While IV bags are usually a rare sight outside of hospitals and ambulances, they have also become a luxury item in Las Vegas as a hangover cure for about a decade. There are now drip bars, salons and health clinics on the Strip and throughout Clark County.

Amid continued shortages, Las Vegas IV’s domestic industry continued to operate.

Chrissa Chen-Davis is the managing partner of Hangover Heaven, a medical clinic that provides intravenous injections to combat the effects of binge drinking. The company, which also serves hotel guests in their rooms, has cut IV supplies in half, she said.

“Obviously, hospitals have the first right to fluids, so we get a ration of IV fluids as they become available,” Chen-Davis said. “There’s no timeline that we’ve been given when this shortage might end.”

Most of Hangover Heaven’s nurses also work in emergency rooms. At their other job, Chen-Davis said they were told not to give IVs unless the doctor ordered it.

Chen-Davis said the company has reduced its services to only “high-end treatments” while the shortage continues.

VegasIV, which also provides IVs to hotel guests, lists nine of its 12 IV packages as “out of stock.”

Meg Brooker, owner and medical director at Push IV wellness, said her company’s distribution has been reduced by 80 percent due to the storm.

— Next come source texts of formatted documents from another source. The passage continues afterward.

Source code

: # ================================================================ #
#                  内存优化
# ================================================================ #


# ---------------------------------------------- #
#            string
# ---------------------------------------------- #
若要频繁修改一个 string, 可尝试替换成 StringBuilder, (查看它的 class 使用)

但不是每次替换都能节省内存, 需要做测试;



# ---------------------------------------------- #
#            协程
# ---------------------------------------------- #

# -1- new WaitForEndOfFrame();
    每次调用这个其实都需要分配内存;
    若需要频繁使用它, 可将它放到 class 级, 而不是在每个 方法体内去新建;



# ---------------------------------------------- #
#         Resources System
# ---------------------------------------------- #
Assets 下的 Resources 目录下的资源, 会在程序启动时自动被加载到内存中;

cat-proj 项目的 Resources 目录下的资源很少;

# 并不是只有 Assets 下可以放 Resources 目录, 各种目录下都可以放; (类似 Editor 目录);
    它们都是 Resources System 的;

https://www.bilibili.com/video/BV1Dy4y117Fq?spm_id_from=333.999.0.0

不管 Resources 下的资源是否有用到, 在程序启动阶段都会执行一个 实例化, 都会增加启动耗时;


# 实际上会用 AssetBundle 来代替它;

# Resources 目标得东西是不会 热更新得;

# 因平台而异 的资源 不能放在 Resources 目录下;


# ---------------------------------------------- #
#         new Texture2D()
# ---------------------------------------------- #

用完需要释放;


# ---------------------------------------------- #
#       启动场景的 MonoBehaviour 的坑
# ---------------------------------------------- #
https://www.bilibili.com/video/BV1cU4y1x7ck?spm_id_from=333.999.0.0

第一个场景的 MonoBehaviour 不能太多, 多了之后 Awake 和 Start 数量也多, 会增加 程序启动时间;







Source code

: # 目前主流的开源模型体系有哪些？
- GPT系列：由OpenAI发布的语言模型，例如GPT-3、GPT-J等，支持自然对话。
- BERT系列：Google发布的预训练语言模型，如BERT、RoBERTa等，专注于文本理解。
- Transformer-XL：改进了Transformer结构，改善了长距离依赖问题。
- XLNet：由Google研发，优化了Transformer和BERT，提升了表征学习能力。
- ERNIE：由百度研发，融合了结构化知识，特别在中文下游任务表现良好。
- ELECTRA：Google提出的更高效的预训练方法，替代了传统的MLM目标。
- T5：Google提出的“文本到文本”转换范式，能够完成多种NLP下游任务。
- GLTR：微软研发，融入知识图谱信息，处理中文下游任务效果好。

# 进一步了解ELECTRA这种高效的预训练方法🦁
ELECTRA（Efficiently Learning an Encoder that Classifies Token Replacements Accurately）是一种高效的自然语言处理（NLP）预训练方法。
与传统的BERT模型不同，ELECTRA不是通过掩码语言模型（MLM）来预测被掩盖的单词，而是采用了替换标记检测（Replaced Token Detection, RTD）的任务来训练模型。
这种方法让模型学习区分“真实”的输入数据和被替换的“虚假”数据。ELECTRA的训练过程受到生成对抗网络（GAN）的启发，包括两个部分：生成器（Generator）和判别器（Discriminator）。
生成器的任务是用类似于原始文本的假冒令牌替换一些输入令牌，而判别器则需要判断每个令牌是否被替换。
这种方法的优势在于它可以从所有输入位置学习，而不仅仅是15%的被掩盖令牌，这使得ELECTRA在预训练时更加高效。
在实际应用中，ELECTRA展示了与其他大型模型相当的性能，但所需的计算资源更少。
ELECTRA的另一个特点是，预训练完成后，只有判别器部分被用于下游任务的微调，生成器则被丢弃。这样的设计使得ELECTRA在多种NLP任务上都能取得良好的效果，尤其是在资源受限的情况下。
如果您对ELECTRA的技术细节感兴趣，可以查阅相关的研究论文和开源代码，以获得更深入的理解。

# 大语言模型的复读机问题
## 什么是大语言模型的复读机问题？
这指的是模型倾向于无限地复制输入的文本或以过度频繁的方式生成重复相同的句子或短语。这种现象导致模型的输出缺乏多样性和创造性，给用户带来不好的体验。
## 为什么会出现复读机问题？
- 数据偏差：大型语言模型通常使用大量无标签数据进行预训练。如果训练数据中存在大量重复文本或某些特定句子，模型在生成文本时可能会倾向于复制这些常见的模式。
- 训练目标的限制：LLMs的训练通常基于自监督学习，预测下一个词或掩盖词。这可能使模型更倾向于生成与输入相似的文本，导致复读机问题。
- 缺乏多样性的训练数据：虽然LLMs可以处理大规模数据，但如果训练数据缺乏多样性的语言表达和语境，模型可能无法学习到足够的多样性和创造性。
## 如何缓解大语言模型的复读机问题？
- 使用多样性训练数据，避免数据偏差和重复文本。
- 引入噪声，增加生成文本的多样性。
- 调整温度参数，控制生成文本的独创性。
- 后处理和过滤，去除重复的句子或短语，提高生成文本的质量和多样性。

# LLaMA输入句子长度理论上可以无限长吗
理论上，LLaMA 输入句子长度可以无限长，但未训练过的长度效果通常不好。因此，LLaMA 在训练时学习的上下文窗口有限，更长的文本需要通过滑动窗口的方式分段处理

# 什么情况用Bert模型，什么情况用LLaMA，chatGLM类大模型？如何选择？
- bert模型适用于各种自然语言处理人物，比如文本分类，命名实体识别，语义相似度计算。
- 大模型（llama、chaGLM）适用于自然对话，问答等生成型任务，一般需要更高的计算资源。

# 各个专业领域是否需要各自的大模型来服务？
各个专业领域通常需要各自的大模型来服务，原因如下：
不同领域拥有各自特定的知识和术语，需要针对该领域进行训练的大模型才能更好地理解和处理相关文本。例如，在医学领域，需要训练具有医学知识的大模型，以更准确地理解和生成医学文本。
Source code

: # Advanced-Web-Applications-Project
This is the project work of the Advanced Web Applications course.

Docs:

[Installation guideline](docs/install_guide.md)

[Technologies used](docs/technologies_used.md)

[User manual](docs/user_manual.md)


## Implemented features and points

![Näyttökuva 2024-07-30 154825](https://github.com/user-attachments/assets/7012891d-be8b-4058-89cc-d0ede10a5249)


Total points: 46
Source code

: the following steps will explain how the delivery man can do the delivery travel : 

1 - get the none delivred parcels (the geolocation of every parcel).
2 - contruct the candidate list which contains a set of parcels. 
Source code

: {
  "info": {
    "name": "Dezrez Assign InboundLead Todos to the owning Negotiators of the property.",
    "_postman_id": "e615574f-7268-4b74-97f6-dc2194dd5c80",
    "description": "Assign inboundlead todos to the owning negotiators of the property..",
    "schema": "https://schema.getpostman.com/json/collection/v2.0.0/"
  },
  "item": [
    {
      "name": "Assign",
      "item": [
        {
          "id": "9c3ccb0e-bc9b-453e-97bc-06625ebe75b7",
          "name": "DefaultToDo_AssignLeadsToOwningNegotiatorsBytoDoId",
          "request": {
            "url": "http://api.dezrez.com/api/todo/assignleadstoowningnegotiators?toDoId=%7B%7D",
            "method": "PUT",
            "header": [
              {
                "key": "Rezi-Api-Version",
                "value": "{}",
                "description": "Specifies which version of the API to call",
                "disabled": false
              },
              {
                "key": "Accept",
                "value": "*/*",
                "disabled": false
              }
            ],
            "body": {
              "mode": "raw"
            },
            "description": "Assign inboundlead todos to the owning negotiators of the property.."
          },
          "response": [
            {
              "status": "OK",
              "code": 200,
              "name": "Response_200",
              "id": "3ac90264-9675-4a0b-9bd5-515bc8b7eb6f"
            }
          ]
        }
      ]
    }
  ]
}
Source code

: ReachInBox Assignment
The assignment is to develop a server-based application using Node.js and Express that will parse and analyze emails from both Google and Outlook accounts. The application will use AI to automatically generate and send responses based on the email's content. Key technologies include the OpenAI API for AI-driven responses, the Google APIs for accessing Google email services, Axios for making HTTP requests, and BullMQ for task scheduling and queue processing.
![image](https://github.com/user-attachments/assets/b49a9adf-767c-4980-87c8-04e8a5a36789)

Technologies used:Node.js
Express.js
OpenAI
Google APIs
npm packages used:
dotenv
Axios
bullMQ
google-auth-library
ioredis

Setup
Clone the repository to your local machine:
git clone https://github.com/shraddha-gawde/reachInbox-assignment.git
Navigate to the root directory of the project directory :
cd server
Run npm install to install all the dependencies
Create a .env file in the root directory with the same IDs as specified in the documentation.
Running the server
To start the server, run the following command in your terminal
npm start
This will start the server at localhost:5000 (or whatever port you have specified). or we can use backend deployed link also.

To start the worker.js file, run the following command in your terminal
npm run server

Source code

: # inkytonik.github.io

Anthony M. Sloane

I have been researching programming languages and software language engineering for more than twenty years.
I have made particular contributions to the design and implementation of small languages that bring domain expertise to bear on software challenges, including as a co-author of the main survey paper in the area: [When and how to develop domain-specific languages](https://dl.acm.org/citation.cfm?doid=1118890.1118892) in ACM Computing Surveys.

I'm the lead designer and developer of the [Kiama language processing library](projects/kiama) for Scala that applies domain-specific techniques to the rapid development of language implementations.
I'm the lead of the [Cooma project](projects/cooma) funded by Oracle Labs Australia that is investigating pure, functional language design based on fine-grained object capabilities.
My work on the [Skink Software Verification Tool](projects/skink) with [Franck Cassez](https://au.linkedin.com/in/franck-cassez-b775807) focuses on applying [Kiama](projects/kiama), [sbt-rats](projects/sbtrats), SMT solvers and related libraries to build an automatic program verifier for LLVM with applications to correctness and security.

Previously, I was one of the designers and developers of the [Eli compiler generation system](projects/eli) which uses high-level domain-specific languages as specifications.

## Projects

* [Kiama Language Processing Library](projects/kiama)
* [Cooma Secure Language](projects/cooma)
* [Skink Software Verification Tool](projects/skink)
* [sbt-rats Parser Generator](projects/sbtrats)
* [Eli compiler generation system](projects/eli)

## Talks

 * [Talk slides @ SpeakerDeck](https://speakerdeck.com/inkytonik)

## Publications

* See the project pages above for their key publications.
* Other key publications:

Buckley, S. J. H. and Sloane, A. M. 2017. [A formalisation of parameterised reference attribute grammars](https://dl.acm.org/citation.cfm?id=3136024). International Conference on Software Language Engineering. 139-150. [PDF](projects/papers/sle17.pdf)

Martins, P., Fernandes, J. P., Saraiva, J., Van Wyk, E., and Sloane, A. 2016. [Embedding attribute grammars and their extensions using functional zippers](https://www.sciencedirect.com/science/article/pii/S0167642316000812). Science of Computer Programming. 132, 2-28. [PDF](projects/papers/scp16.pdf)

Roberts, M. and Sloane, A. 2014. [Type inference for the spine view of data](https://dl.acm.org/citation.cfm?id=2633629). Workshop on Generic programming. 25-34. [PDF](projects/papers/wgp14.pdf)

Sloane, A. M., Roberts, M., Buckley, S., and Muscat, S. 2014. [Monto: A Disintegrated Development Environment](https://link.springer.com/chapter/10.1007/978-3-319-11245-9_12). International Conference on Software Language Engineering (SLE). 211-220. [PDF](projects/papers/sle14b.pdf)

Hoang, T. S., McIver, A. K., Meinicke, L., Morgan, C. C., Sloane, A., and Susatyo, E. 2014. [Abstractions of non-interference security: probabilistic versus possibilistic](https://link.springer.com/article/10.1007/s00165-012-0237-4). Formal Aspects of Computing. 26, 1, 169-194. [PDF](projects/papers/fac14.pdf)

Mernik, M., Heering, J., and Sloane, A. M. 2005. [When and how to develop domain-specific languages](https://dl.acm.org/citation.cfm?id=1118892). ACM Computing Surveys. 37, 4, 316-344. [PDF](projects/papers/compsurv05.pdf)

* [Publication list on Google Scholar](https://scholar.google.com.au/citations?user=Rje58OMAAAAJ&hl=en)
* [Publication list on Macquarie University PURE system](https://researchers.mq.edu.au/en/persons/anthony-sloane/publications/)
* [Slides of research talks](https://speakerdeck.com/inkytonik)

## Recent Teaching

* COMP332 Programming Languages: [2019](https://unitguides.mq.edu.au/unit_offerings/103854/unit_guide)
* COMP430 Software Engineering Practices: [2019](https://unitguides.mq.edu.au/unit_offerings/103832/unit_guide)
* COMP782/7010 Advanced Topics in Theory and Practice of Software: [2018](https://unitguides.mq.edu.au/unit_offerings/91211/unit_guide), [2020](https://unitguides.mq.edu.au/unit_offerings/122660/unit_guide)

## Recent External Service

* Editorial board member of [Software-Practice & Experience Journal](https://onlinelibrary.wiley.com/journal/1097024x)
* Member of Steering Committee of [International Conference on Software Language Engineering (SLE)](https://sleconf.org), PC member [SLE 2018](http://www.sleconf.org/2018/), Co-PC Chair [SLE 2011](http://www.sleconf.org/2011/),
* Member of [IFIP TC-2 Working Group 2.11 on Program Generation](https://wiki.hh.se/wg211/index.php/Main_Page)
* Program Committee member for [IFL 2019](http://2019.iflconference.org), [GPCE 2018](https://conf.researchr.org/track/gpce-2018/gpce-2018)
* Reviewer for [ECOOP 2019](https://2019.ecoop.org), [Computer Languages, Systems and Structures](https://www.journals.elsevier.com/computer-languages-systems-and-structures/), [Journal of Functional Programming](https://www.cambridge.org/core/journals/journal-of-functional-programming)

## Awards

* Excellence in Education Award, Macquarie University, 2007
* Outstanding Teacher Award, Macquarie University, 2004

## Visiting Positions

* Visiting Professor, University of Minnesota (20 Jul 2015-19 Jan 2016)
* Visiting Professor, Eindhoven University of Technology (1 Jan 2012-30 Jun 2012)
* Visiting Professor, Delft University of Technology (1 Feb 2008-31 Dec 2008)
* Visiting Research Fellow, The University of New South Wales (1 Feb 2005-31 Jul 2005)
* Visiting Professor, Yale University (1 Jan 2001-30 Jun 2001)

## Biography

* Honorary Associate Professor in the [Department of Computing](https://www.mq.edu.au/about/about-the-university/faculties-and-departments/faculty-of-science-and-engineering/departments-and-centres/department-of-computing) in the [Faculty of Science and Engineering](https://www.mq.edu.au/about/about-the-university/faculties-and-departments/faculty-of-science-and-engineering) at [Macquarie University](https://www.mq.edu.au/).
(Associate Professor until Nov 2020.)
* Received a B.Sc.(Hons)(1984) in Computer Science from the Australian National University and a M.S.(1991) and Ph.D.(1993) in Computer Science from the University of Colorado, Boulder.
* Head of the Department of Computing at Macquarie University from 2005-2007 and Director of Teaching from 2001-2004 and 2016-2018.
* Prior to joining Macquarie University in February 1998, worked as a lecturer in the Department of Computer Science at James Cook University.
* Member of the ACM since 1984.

However, while there are still some restrictions, Brooker said she has already been able to order almost everything.

Andrew Pasternak, the former president of the Nevada State Medical Association, published an op-ed in the health publication STAT arguing that IV hydration units should stop working until the shortage ends.

“Medical professionals expending their resources to relieve people from a time-limited self-imposed condition could be better used elsewhere,” he wrote. “During this IV emergency, it’s frankly a waste to help someone get better from a hangover, while critically ill patients may experience a delay in care.”

Chen-Davis said if she sees that local hospitals don’t have life-saving supplies, she will volunteer.

“If (IV drip bars) have inventory or if they have inventory that they’ve purchased for their business operation, they shouldn’t be asked to impede their operations,” she said. “If you’re talking about future supplies, those are first and foremost already a priority for the hospital.”

Pasternak told the Sun that there is no scientific evidence behind the health benefits of IVs other than their hydration, adding that drinking fluids is easier and lacks the rare complications of IVs.

Brooker says her company always asks people if they’ve tried to hydrate using “traditional methods,” like drinking electrolyte drinks, before connecting them to an IV. After the hurricane, she said she was “a little more careful” during the process.

Baxter does not yet have a timetable for when the North Carolina facility will be fully operational.

Chen-Davis said it was “mind-blowing” to learn that the country’s supply of IV bags was so dependent on one facility.

“We can’t be so dependent on one system,” she said. “Let us have several production sites (intravenous fluid bags) so that our hospitals are always prepared for any event that should happen in our country.”